Así entiende que la palabra es una continuación, una prolongación de la misma persona. El centurión se fía de la palabra que Jesús le va a dar. Por eso es que lo lleva a confesar como nosotros en la misa: “basta que digas una palabra”. Allí aparece todo lo necesario para la fe. Ya no sólo es creer en alguien sino además creerle a ese alguien, que puede y tiene poder.

Quizás lo que quiere poner de manifiesto la comunidad de Mateo es que una fe sólida y verdadera se da por la aceptación de la palabra de Jesús y no por su sola presencia física y material. Algo así como la teología del evangelio de San Juan. Es más perfecto el discípulo que cree sin haber visto que aquel que sí. De manera semejante, en Mateo, un auténtico discípulo de Jesús es aquel que se fía de su palabra. Palabra que nos llega a nosotros por la predicación de la Iglesia. Es decir, la fe en Jesús es una fe testimonial y comunitaria, basada en la transmisión y la vida en común.

Por eso es que Jesús además de alegrarse por la fe del centurión se alegra de que vendrán muchos de Oriente y Occidente. Porque el fiarse de la palabra de Jesús, como hace el centurión, no está ceñido a un origen étnico o religioso sino a un corazón que buscando ser salvado se abra a la ternura y la misericordia de Dios. Somos nosotros, que venidos de allí y mucho después en el tiempo nos seguimos encontrando con Jesús por su Palabra; de tal modo que vivimos la fe por esa misma Palabra que nos ha dado. Somos el Pueblo de la Palabra de Dios, sabiendo que la Palabra es Jesús y nosotros en su palabra confiamos, creemos y esperamos.

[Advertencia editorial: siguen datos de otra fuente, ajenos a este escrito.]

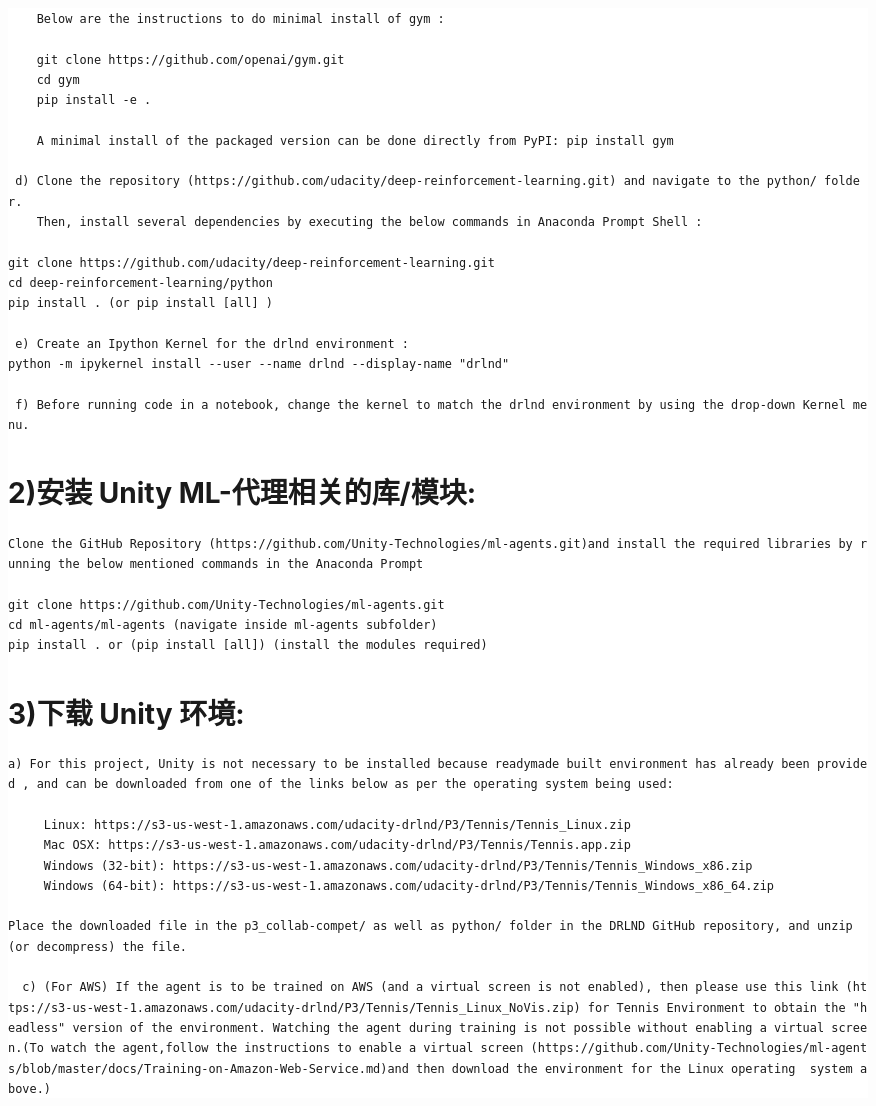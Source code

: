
 ```
    Below are the instructions to do minimal install of gym :

    git clone https://github.com/openai/gym.git
    cd gym
    pip install -e .

    A minimal install of the packaged version can be done directly from PyPI: pip install gym

 d) Clone the repository (https://github.com/udacity/deep-reinforcement-learning.git) and navigate to the python/ folder.
    Then, install several dependencies by executing the below commands in Anaconda Prompt Shell :

git clone https://github.com/udacity/deep-reinforcement-learning.git
cd deep-reinforcement-learning/python
pip install . (or pip install [all] )

 e) Create an Ipython Kernel for the drlnd environment :
python -m ipykernel install --user --name drlnd --display-name "drlnd"

 f) Before running code in a notebook, change the kernel to match the drlnd environment by using the drop-down Kernel menu.
```

# 2)安装 Unity ML-代理相关的库/模块:

```
Clone the GitHub Repository (https://github.com/Unity-Technologies/ml-agents.git)and install the required libraries by running the below mentioned commands in the Anaconda Prompt

git clone https://github.com/Unity-Technologies/ml-agents.git
cd ml-agents/ml-agents (navigate inside ml-agents subfolder)
pip install . or (pip install [all]) (install the modules required)
```

# 3)下载 Unity 环境:

```
a) For this project, Unity is not necessary to be installed because readymade built environment has already been provided , and can be downloaded from one of the links below as per the operating system being used:

     Linux: https://s3-us-west-1.amazonaws.com/udacity-drlnd/P3/Tennis/Tennis_Linux.zip
     Mac OSX: https://s3-us-west-1.amazonaws.com/udacity-drlnd/P3/Tennis/Tennis.app.zip
     Windows (32-bit): https://s3-us-west-1.amazonaws.com/udacity-drlnd/P3/Tennis/Tennis_Windows_x86.zip
     Windows (64-bit): https://s3-us-west-1.amazonaws.com/udacity-drlnd/P3/Tennis/Tennis_Windows_x86_64.zip

Place the downloaded file in the p3_collab-compet/ as well as python/ folder in the DRLND GitHub repository, and unzip (or decompress) the file.

  c) (For AWS) If the agent is to be trained on AWS (and a virtual screen is not enabled), then please use this link (https://s3-us-west-1.amazonaws.com/udacity-drlnd/P3/Tennis/Tennis_Linux_NoVis.zip) for Tennis Environment to obtain the "headless" version of the environment. Watching the agent during training is not possible without enabling a virtual screen.(To watch the agent,follow the instructions to enable a virtual screen (https://github.com/Unity-Technologies/ml-agents/blob/master/docs/Training-on-Amazon-Web-Service.md)and then download the environment for the Linux operating  system above.)
```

Hoy es una linda invitación a abrir el corazón y examinarnos en nuestra manera de creer y esperar. Porque muchas veces somos aquellos que queremos visiones y profecías mal entendidas y pensamos que solo podemos creer en Jesús si este se nos aparece materialmente. Ciertamente no. Nuestra fe será más perfecta en la medida en que sea cada vez más mística, es decir, que se fíe y confíe en la palabra. en lo dicho, en la promesa de Jesús de Nazaret. Y seremos sus más perfectos discípulos no por verlo en “carne y hueso” sino por creer en su palabra y ponerla por acto, sabiendo que el acto más perfecto que podemos tener con nuestros hermanos es la caridad.